Fifty Shades of Grey, a tale of sexual bondage that began life as a novel breaking all sales records and print runs, has now taken on extended life by becoming a blockbuster movie, very likely playing at a theatre near you. All sorts of subsidiary spin of this phenomenon are being exploited, including hotels offering special Fifty Shades of Grey weekends (the ads are unclear what the special add-ons are). Two sequels to the book are out, forming a trilogy of trash.

All of which noise has made its creator, E.L. James, the world's richest author, eclipsing even J.K. Rowling of Harry Potter fame, thanks to a heretofore untapped taste in the general public for sex of a kinky kind.
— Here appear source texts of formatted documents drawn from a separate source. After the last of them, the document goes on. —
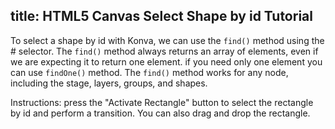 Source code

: title: HTML5 Canvas Select Shape by id Tutorial
---

To select a shape by id with Konva, we can use the `find()` method using the # selector.
The `find()` method always returns an array of elements, even if we are expecting it to return one element.
if you need only one element you can use `findOne()` method.
The `find()` method works for any node, including the stage, layers, groups, and shapes.

Instructions: press the "Activate Rectangle" button to select the rectangle by id and perform a transition.  You can also drag and drop the rectangle.

<!-- {% iframe /downloads/code/selectors/Select_by_id.html %} -->

<!-- {% include_code Konva Select Shape by id Demo selectors/Select_by_id.html %} --> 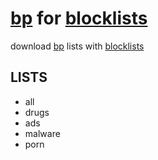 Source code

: # [bp](https://github.com/blocklistproject/Lists) for [blocklists](https://github.com/Dpbm/blocklists)

download [bp](https://github.com/blocklistproject/Lists) lists with [blocklists](https://github.com/Dpbm/blocklists)

## LISTS

* all
* drugs
* ads
* malware
* porn

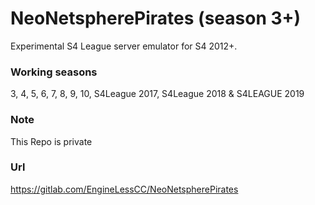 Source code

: # NeoNetspherePirates (season 3+)
Experimental S4 League server emulator for S4 2012+.

### Working seasons
3, 4, 5, 6, 7, 8, 9, 10, S4League 2017, S4League 2018 & S4LEAGUE 2019

### Note
This Repo is private

### Url
https://gitlab.com/EngineLessCC/NeoNetspherePirates
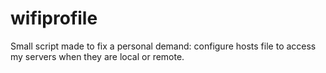 # wifiprofile
Small script made to fix a personal demand: configure hosts file to access my servers when they are local or remote.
And "trash" is the appropriate term to apply to Fifty Shades. Critics, not always diligent in executing their responsibilities as cultural gatekeepers, in this instance have met their duty and pretty universally savaged both the book (here and here) and the movie (here and here) as poorly conceived, plotted, written. Anecdotally, readers and viewers who partake admit they do so as, tee-hee, a "guilty pleasure."

So how is all this a cultural statement? Why isn't it just an anomaly of publishing or a new low in pop culture?

Because -- dare I say it? -- a moral point is involved. Or rather, it was missed entirely. The public ignored a moral crime -- more specifically, a war crime -- and instead, via a vehicle of trash, turned this crime into a fun thing. We are talking about torture and the varying reactions to it.

When news of Abu Ghraib broke in mid-2004, exposing the atrocities of torture inflicted by the U.S. military on detainees suspected of terrorism, some of us doubled over in shame at how this great nation, once upon a time a moral beacon to the world, could trash the Geneva Conventions and descend to torturing those in our custody. The searing images from Abu Ghraib and other "black sites" -- showing, among other methods, men shackled to walls or ceilings, hanging in extreme pain or unconscious -- propelled some of us to protest in the streets, in public forums and in print.

Our numbers in protest were never huge, though. The broader public seemed not to share in our revulsion at the obscenity of Abu Ghraib, but reacted with a shrug ("Meh").

So it came as no surprise, sad but no surprise, that the image of a shackled human being -- in a tale cunningly titled Fifty Shades of Grey -- rather than generating pity and protest, instead was broadly seen and embraced as a massive turn-on.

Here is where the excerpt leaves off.